Collected data entries:

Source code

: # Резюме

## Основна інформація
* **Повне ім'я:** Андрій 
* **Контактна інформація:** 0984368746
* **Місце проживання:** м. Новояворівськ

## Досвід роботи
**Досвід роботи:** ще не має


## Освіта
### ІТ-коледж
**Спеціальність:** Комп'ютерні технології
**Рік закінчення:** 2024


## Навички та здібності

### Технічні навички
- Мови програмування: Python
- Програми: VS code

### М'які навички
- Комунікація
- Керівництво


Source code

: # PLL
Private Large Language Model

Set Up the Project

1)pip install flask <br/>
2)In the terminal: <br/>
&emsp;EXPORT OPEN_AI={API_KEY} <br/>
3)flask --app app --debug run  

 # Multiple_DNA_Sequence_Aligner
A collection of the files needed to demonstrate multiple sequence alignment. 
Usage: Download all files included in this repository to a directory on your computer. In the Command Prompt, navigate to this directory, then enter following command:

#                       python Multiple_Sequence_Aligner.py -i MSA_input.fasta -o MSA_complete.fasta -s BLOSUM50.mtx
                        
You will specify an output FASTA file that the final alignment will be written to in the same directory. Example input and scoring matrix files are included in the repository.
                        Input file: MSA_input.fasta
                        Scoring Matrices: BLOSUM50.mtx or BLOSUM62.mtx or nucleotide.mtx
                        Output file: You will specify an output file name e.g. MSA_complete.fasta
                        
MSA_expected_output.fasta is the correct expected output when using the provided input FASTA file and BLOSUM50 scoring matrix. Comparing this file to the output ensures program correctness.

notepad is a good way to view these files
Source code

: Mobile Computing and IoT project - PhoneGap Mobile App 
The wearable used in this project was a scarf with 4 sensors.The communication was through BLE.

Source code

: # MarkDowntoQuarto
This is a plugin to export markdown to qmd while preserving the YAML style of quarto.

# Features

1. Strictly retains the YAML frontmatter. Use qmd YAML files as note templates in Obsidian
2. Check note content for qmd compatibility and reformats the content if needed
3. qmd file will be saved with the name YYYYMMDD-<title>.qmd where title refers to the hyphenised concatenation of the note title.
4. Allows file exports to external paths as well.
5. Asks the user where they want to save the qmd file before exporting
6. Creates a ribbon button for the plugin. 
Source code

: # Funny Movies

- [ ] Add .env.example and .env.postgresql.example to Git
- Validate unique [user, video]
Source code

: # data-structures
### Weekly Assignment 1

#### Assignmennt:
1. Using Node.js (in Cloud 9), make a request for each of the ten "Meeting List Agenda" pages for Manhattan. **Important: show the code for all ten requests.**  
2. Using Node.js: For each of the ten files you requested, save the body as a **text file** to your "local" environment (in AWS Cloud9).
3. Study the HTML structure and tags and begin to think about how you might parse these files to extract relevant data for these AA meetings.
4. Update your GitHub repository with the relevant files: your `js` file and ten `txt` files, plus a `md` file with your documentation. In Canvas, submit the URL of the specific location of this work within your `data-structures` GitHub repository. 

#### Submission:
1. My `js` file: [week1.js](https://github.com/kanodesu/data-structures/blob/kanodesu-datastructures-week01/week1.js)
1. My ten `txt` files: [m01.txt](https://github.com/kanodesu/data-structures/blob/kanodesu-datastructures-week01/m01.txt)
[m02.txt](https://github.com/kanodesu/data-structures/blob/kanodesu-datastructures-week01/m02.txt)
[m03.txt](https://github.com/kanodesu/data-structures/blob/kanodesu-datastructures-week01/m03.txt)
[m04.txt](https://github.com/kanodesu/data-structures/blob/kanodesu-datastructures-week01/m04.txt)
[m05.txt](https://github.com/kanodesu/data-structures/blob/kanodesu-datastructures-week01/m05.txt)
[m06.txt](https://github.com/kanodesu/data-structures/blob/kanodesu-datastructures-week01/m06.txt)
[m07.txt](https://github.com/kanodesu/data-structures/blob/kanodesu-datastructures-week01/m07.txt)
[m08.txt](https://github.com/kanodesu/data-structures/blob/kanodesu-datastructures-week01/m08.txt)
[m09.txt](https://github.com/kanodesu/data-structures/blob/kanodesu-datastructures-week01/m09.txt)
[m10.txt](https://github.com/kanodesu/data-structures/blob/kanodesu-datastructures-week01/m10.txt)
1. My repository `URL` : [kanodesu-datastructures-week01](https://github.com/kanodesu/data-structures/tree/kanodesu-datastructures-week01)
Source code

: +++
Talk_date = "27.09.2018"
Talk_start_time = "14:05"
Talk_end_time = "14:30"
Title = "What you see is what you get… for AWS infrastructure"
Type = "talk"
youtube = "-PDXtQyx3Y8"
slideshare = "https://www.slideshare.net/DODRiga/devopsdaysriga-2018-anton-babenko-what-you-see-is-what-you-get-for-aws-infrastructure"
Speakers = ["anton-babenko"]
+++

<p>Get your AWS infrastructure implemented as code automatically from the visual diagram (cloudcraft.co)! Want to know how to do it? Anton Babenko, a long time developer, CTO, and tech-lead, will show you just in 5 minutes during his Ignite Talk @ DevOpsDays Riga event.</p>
--
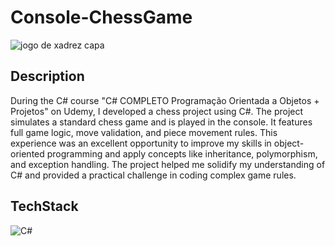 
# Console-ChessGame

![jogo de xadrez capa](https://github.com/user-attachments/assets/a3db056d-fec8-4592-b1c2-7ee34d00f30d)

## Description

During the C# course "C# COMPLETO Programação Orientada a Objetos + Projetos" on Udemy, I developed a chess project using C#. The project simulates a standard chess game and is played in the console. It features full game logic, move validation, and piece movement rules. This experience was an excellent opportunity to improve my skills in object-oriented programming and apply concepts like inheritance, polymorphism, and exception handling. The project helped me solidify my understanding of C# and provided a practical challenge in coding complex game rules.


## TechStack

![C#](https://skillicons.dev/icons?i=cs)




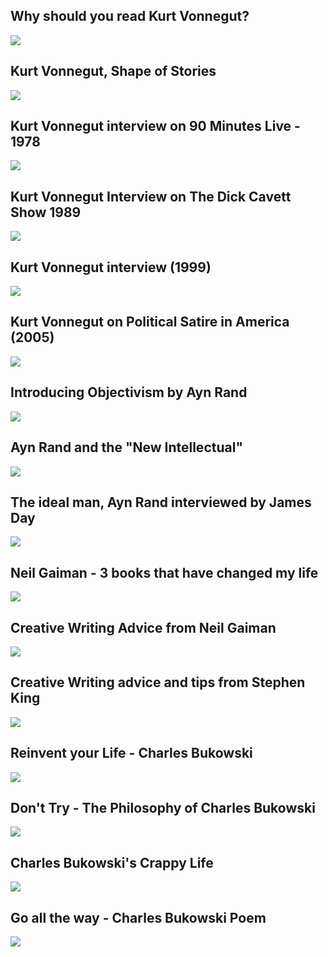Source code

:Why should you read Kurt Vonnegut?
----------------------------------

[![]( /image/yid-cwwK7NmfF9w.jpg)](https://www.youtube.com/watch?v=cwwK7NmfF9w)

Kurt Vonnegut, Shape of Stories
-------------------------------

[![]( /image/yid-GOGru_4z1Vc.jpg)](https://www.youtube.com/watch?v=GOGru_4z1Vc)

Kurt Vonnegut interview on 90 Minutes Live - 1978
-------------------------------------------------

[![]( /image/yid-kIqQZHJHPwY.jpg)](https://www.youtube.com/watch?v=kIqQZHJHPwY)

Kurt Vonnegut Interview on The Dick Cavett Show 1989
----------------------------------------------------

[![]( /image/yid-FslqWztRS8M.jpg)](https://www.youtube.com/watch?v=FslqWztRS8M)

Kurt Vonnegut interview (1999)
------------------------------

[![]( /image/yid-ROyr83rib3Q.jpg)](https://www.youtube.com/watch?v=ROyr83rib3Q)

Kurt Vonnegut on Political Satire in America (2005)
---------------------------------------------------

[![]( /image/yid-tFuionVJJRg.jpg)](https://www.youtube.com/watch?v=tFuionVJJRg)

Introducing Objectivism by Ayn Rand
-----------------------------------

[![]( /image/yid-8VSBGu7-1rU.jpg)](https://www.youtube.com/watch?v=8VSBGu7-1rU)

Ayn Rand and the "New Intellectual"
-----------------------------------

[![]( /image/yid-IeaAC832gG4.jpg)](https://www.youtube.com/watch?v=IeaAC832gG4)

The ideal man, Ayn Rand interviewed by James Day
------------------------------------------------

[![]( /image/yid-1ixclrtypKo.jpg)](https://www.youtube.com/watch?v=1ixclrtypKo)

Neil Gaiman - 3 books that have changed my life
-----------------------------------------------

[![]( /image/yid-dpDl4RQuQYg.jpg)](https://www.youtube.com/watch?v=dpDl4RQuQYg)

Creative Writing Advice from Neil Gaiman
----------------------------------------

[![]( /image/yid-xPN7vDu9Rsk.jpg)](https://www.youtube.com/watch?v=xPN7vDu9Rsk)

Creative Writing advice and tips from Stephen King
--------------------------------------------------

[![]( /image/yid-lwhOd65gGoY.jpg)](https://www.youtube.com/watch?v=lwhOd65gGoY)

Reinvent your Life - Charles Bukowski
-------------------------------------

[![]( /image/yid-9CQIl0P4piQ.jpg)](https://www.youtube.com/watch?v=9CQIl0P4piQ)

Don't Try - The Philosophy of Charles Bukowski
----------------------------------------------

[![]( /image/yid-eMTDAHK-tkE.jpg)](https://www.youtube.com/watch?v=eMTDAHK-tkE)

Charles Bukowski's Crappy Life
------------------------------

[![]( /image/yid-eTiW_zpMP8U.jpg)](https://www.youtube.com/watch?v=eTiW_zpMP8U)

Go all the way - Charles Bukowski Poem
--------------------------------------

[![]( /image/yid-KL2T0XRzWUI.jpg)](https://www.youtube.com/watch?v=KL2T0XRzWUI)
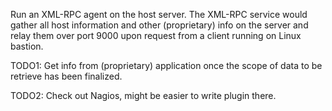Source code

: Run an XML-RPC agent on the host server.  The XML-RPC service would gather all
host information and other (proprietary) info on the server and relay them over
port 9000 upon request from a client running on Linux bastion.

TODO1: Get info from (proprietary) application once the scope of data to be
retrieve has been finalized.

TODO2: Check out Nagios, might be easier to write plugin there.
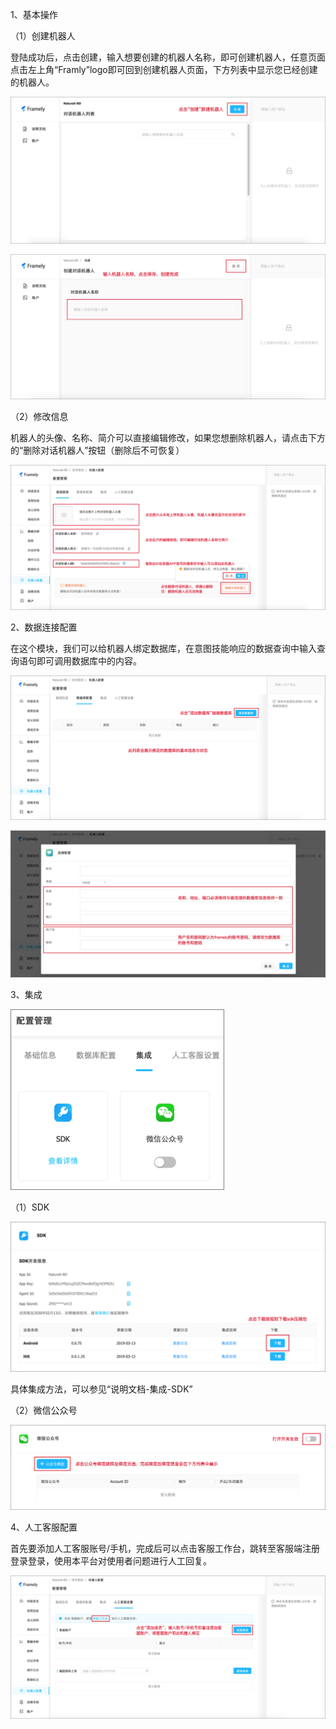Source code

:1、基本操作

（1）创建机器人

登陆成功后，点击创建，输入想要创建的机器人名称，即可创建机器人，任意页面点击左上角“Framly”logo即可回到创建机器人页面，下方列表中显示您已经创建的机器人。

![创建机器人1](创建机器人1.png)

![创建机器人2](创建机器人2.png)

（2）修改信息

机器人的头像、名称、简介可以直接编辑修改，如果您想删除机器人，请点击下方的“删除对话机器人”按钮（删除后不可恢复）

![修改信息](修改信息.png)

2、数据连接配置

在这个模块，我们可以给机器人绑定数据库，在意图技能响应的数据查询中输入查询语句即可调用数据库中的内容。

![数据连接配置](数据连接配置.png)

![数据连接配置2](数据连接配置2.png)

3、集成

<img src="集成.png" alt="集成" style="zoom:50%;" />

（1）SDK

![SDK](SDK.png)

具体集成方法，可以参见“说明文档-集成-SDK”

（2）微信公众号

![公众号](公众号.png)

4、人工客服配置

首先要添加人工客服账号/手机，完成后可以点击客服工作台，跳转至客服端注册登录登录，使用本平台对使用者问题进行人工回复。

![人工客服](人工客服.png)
--
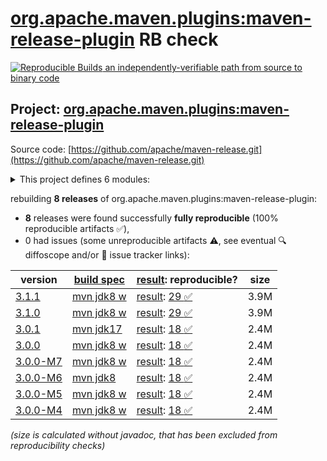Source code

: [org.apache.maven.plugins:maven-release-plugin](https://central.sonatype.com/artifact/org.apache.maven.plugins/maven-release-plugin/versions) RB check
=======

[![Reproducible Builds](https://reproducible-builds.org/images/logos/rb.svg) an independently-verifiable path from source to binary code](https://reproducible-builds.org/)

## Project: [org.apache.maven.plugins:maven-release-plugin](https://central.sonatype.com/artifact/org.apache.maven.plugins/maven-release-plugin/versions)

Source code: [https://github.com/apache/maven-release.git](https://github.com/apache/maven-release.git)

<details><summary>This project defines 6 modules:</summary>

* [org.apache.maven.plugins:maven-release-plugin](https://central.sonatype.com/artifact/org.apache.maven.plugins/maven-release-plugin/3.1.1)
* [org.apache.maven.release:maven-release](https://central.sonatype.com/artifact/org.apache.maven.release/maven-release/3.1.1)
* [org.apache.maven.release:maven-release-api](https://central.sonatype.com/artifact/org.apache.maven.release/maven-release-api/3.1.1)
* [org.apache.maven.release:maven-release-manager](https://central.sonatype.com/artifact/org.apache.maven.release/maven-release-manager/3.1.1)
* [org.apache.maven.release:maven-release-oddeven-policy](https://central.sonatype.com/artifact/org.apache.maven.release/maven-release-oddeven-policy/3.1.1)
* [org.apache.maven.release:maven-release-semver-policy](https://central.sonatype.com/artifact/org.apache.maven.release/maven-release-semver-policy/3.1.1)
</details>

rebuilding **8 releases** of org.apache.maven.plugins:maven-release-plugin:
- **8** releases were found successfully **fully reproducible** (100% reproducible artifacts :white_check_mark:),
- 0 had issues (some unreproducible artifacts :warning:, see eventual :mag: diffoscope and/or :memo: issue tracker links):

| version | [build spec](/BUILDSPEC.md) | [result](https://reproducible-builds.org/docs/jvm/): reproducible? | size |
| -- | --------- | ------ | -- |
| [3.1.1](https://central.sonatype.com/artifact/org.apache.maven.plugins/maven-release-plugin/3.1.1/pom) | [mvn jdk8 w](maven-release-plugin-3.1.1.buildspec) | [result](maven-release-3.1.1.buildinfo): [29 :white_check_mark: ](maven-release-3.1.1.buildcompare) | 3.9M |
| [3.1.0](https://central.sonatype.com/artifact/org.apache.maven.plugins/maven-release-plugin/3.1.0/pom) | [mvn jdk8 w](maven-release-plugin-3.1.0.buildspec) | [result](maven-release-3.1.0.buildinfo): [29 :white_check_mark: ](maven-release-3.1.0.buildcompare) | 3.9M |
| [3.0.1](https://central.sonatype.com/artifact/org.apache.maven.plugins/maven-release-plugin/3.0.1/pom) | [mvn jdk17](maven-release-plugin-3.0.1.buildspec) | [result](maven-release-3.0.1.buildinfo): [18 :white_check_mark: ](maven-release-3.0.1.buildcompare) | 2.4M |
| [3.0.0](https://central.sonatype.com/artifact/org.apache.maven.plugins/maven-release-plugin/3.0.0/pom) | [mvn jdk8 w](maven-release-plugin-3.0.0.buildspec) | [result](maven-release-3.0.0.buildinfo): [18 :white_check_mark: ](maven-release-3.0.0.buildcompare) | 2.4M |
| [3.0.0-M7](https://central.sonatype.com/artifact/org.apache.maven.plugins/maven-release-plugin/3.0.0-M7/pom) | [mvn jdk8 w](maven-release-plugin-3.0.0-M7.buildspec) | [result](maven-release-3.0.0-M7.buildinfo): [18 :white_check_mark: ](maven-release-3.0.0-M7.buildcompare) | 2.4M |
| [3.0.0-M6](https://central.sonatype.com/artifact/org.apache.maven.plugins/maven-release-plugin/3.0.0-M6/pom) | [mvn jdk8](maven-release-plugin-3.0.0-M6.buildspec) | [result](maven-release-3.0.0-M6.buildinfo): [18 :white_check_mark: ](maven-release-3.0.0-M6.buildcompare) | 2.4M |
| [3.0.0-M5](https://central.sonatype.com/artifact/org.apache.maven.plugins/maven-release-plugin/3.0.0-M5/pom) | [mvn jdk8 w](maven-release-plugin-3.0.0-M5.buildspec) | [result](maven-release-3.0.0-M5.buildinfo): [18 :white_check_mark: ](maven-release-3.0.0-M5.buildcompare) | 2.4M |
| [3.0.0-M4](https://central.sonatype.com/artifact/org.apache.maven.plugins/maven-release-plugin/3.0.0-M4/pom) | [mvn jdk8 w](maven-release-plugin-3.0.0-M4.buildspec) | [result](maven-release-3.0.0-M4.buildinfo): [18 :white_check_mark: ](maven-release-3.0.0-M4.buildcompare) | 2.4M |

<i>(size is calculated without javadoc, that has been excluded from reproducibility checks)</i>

=== Exercise details ===
Search the data above for the string "will" and return every line that has it.

=== Solution to the problem ===
You will specify an output FASTA file that the final alignment will be written to in the same directory. Example input and scoring matrix files are included in the repository.
                        Output file: You will specify an output file name e.g. MSA_complete.fasta
3. qmd file will be saved with the name YYYYMMDD-<title>.qmd where title refers to the hyphenised concatenation of the note title.
<p>Get your AWS infrastructure implemented as code automatically from the visual diagram (cloudcraft.co)! Want to know how to do it? Anton Babenko, a long time developer, CTO, and tech-lead, will show you just in 5 minutes during his Ignite Talk @ DevOpsDays Riga event.</p>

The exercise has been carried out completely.